Wir können dies auf ein paar einfache Arten tun . Der erste ist einfach zu codieren, leicht zu verstehen und relativ schnell. Die zweite ist etwas kniffliger, aber für diese Problemgröße viel effizienter als die erste Methode oder andere hier erwähnte Ansätze.
Methode 1 : Schnell und schmutzig.
Um eine einzelne Beobachtung aus der Wahrscheinlichkeitsverteilung jeder Zeile zu erhalten, können wir einfach Folgendes tun.
# Q is the cumulative distribution of each row.
Q <- t(apply(P,1,cumsum))
# Get a sample with one observation from the distribution of each row.
X <- rowSums(runif(N) > Q) + 1
P PQP
n
# Returns an N x n matrix
X <- replicate(n, rowSums(runif(N) > Q)+1)
Dies ist im Allgemeinen keine äußerst effiziente Methode, um dies zu tun, nutzt jedoch die RVektorisierungsfunktionen, die normalerweise die Hauptdeterminante für die Ausführungsgeschwindigkeit sind. Es ist auch einfach zu verstehen.

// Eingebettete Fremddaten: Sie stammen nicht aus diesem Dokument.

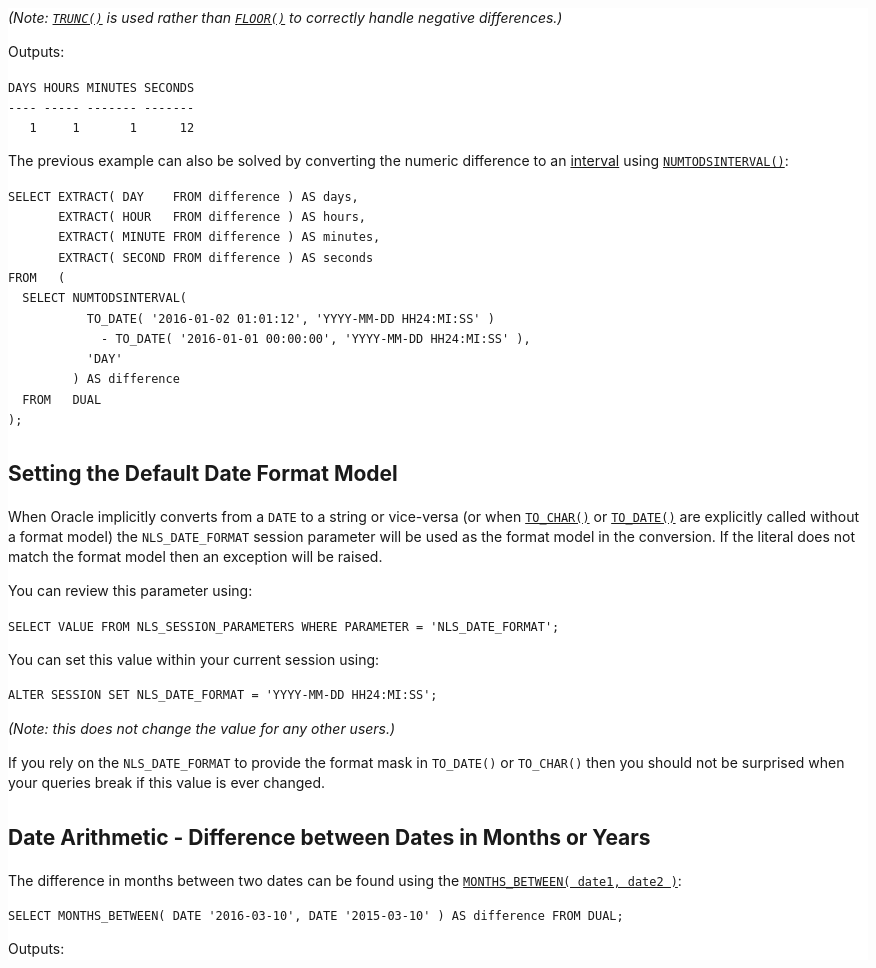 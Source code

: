 *(Note: [`TRUNC()`](https://docs.oracle.com/cd/B19306_01/server.102/b14200/functions201.htm) is used rather than [`FLOOR()`](https://docs.oracle.com/cd/B19306_01/server.102/b14200/functions058.htm) to correctly handle negative differences.)*

Outputs:

    DAYS HOURS MINUTES SECONDS
    ---- ----- ------- -------
       1     1       1      12

The previous example can also be solved by converting the numeric difference to an [interval](https://docs.oracle.com/cd/B19306_01/server.102/b14200/sql_elements003.htm#i38598) using [`NUMTODSINTERVAL()`](https://docs.oracle.com/cd/B19306_01/server.102/b14200/functions103.htm):

    SELECT EXTRACT( DAY    FROM difference ) AS days,
           EXTRACT( HOUR   FROM difference ) AS hours,
           EXTRACT( MINUTE FROM difference ) AS minutes,
           EXTRACT( SECOND FROM difference ) AS seconds
    FROM   (
      SELECT NUMTODSINTERVAL(
               TO_DATE( '2016-01-02 01:01:12', 'YYYY-MM-DD HH24:MI:SS' )
                 - TO_DATE( '2016-01-01 00:00:00', 'YYYY-MM-DD HH24:MI:SS' ),
               'DAY'
             ) AS difference
      FROM   DUAL
    );


## Setting the Default Date Format Model
When Oracle implicitly converts from a `DATE` to a string or vice-versa (or when [`TO_CHAR()`](http://docs.oracle.com/cd/B19306_01/server.102/b14200/functions180.htm) or [`TO_DATE()`](http://docs.oracle.com/cd/B19306_01/server.102/b14200/functions183.htm) are explicitly called without a format model) the `NLS_DATE_FORMAT` session parameter will be used as the format model in the conversion. If the literal does not match the format model then an exception will be raised.

You can review this parameter using:

    SELECT VALUE FROM NLS_SESSION_PARAMETERS WHERE PARAMETER = 'NLS_DATE_FORMAT';

You can set this value within your current session using:

    ALTER SESSION SET NLS_DATE_FORMAT = 'YYYY-MM-DD HH24:MI:SS';

*(Note: this does not change the value for any other users.)*

If you rely on the `NLS_DATE_FORMAT` to provide the format mask in `TO_DATE()` or `TO_CHAR()` then you should not be surprised when your queries break if this value is ever changed.

## Date Arithmetic - Difference between Dates in Months or Years
The difference in months between two dates can be found using the [`MONTHS_BETWEEN( date1, date2 )`](https://docs.oracle.com/cd/B19306_01/server.102/b14200/functions089.htm):

    SELECT MONTHS_BETWEEN( DATE '2016-03-10', DATE '2015-03-10' ) AS difference FROM DUAL;

Outputs:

Methode 2 : Verketten der cdfs.
[0,N]
Hier ist der Code.
i <- 0:(N-1)
# Cumulative function of the cdfs of each row of P.
Q <- cumsum(t(P))
# Find the interval and then back adjust
findInterval(runif(N)+i, Q)-i*K+1
(0,1),(1,2),…,(N−1,N)findIntervalrunif(N)+iKK+12KP{1,…,K}
Da findIntervaldiese Methode sowohl algorithmisch als auch implementierungsmäßig schnell ist, erweist sie sich als äußerst effizient.
Ein Maßstab
N=10000K=100N
Die Ausführung des Codes für Methode 1 dauerte fast genau 15 Minuten oder etwa 55.000 zufällige Variationen pro Sekunde. Die Ausführung des Codes für Methode 2 dauerte ungefähr viereinhalb Minuten , oder ungefähr 183.000 zufällige Variationen pro Sekunde.
Q
# Benchmark code
N <- 10000
K <- 100
set.seed(17)
P <- matrix(runif(N*K),N,K)
P <- P / rowSums(P)
method.one <- function(P)
{
Q <- t(apply(P,1,cumsum))
X <- rowSums(runif(nrow(P)) > Q) + 1
}
method.two <- function(P)
{
n <- nrow(P)
i <- 0:(n-1)
Q <- cumsum(t(P))
findInterval(runif(n)+i, Q)-i*ncol(P)+1
}
Hier ist die Ausgabe.
# Method 1: Timing
> system.time(replicate(5e3, method.one(P)))
user system elapsed
691.693 195.812 899.246
# Method 2: Timing
> system.time(replicate(5e3, method.two(P)))
user system elapsed
182.325 82.430 273.021
Nachtrag : Wenn findIntervalwir uns den Code ansehen, können wir feststellen, dass die Eingabe überprüft wird, ob NAEinträge vorhanden sind oder ob das zweite Argument nicht sortiert ist. Wenn wir also mehr Leistung daraus ziehen möchten, könnten wir unsere eigene modifizierte Version erstellen findInterval, die diese in unserem Fall unnötigen Überprüfungen entfernt.